- [PROBLEM REQUIREMENTS]: Could you filter the listing for lines with the word "카페에서" and return them?

- [STUDY MATERIAL]:
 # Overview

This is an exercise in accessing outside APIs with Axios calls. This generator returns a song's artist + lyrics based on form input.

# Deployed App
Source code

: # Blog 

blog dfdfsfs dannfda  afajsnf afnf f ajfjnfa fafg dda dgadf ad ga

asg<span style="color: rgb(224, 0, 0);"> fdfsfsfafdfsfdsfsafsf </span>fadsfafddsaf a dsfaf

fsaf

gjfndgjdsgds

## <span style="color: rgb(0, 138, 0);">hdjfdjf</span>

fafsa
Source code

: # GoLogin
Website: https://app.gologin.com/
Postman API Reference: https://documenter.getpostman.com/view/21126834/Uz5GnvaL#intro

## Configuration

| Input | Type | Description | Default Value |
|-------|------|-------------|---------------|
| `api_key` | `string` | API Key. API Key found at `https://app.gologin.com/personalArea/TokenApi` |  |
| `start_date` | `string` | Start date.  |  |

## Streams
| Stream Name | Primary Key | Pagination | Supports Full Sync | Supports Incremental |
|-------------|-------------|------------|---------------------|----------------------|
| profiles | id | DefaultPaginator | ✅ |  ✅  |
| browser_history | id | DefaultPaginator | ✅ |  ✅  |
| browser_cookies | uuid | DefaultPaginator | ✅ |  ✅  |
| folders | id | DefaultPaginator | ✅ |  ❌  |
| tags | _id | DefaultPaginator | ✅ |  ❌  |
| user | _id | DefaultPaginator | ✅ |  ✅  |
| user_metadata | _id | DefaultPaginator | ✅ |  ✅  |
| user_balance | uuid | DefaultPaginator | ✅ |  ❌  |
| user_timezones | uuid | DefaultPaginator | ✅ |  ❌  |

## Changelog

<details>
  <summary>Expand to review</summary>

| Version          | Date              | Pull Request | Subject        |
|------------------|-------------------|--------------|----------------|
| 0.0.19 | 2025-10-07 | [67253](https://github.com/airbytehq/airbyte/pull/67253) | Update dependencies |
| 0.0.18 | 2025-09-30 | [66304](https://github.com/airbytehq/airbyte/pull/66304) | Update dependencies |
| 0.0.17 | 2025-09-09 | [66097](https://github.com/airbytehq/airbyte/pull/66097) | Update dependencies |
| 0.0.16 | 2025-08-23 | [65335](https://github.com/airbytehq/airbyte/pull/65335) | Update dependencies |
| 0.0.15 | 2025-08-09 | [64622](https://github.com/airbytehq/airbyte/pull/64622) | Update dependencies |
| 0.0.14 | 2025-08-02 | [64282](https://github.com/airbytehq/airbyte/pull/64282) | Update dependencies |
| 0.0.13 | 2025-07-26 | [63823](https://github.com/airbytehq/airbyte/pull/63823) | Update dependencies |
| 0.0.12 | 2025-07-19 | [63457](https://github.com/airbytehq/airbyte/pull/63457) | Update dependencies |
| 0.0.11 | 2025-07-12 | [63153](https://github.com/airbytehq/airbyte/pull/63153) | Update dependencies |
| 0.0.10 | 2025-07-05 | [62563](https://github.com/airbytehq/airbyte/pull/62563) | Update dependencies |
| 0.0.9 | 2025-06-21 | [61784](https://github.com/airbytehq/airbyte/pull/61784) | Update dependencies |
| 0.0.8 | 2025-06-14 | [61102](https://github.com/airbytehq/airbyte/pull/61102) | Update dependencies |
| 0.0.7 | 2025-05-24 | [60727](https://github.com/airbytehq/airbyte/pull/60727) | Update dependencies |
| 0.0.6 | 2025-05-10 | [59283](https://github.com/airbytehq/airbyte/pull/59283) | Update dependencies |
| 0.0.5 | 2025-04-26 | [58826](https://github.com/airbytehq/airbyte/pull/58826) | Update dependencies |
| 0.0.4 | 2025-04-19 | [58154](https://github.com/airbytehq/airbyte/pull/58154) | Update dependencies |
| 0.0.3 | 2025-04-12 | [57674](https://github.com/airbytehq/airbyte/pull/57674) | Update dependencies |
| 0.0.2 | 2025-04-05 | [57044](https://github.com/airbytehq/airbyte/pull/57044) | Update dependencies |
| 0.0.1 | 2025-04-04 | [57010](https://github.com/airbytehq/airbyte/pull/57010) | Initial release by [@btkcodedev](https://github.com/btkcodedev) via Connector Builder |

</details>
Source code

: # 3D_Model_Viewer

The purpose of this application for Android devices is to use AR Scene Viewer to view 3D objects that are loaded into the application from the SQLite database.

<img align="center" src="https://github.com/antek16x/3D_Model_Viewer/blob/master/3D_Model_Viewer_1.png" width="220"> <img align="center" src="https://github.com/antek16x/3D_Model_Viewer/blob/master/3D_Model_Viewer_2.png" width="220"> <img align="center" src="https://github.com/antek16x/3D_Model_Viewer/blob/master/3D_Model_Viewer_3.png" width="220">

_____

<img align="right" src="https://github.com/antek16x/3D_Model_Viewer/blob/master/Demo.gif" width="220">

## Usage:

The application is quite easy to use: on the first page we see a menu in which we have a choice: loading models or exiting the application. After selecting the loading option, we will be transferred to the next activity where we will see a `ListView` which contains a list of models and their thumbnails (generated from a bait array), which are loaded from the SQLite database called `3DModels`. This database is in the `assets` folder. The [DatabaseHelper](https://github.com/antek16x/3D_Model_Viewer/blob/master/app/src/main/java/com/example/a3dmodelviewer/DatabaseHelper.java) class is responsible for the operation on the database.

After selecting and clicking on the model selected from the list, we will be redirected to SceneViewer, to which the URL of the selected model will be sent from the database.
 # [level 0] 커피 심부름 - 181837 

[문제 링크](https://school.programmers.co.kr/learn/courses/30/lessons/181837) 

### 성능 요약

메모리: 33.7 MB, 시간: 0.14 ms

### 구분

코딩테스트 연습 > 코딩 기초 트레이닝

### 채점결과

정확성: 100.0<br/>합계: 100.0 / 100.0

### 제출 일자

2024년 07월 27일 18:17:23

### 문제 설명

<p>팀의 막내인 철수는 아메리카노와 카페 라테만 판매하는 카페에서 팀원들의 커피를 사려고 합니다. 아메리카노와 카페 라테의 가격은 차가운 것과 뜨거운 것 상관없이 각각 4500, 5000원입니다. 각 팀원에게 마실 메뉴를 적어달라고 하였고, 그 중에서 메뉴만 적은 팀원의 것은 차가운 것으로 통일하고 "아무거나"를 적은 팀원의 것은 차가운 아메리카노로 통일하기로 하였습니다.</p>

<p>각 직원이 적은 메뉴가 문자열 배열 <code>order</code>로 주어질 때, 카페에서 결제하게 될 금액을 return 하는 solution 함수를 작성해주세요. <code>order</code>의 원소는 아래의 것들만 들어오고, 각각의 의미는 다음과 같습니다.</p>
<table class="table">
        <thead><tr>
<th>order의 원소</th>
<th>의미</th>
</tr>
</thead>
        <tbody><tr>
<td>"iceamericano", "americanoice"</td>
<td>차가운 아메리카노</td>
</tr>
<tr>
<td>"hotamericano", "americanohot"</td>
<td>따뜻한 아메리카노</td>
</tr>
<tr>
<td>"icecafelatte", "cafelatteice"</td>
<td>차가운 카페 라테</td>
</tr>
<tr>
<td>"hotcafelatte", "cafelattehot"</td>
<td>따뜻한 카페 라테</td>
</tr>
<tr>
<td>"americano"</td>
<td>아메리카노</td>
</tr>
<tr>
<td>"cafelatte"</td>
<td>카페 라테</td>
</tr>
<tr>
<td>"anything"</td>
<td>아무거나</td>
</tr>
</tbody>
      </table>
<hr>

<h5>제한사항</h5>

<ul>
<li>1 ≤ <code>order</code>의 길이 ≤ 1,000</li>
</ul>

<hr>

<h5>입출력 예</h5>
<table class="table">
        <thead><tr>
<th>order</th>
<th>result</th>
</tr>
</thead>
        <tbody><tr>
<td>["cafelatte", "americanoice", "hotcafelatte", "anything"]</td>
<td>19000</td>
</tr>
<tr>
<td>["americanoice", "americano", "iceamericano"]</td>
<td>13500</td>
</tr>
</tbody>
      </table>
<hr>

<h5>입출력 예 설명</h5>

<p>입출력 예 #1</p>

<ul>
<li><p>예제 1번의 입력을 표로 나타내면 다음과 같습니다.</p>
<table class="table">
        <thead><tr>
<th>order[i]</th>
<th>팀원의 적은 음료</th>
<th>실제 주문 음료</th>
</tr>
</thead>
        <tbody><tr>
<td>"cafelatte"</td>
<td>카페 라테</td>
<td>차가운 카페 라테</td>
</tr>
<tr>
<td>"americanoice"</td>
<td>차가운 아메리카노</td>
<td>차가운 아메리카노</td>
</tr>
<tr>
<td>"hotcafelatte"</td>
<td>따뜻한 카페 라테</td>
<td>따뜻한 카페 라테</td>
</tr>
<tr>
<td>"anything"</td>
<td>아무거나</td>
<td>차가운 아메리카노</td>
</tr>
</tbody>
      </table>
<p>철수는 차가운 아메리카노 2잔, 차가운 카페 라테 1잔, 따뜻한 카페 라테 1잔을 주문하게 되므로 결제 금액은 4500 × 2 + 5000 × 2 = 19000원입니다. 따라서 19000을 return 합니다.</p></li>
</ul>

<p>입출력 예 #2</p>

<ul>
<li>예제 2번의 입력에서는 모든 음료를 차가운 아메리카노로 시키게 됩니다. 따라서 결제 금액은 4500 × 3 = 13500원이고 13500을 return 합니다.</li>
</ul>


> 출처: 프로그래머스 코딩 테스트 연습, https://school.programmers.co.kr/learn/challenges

- [EXERCISE RESPONSE]:
<p>팀의 막내인 철수는 아메리카노와 카페 라테만 판매하는 카페에서 팀원들의 커피를 사려고 합니다. 아메리카노와 카페 라테의 가격은 차가운 것과 뜨거운 것 상관없이 각각 4500, 5000원입니다. 각 팀원에게 마실 메뉴를 적어달라고 하였고, 그 중에서 메뉴만 적은 팀원의 것은 차가운 것으로 통일하고 "아무거나"를 적은 팀원의 것은 차가운 아메리카노로 통일하기로 하였습니다.</p>
<p>각 직원이 적은 메뉴가 문자열 배열 <code>order</code>로 주어질 때, 카페에서 결제하게 될 금액을 return 하는 solution 함수를 작성해주세요. <code>order</code>의 원소는 아래의 것들만 들어오고, 각각의 의미는 다음과 같습니다.</p>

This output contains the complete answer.